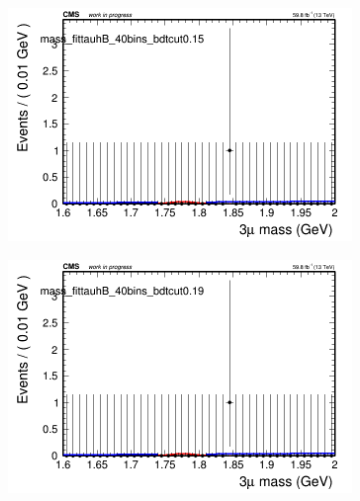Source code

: \begin{figure}[H]
\begin{subfigure}{0.2\textwidth}
        \caption{}
    \end{subfigure}
    \begin{subfigure}{0.2\textwidth}
        \includegraphics[width=\textwidth]{unfixed_exp/plots/tauhB/massfit_tauhB_40bins_bdtcut0.15.png}
        \caption{}
    \end{subfigure}
    \begin{subfigure}{0.2\textwidth}
        \includegraphics[width=\textwidth]{unfixed_exp/plots/tauhB/massfit_tauhB_40bins_bdtcut0.19.png}
        \caption{}
    \end{subfigure}
    \begin{subfigure}{0.2\textwidth}

\end{subfigure}
\end{figure}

━━━━━━━━━━━━━━━━━━━━

▶ [WORK INSTRUCTION]:
Look through the data above for the word "includegraphics". Report each line where it occurs.

▶ [RESPONSE FOR THIS EXERCISE]:
        \includegraphics[width=\textwidth]{unfixed_exp/plots/tauhB/massfit_tauhB_40bins_bdtcut0.15.png}
        \includegraphics[width=\textwidth]{unfixed_exp/plots/tauhB/massfit_tauhB_40bins_bdtcut0.19.png}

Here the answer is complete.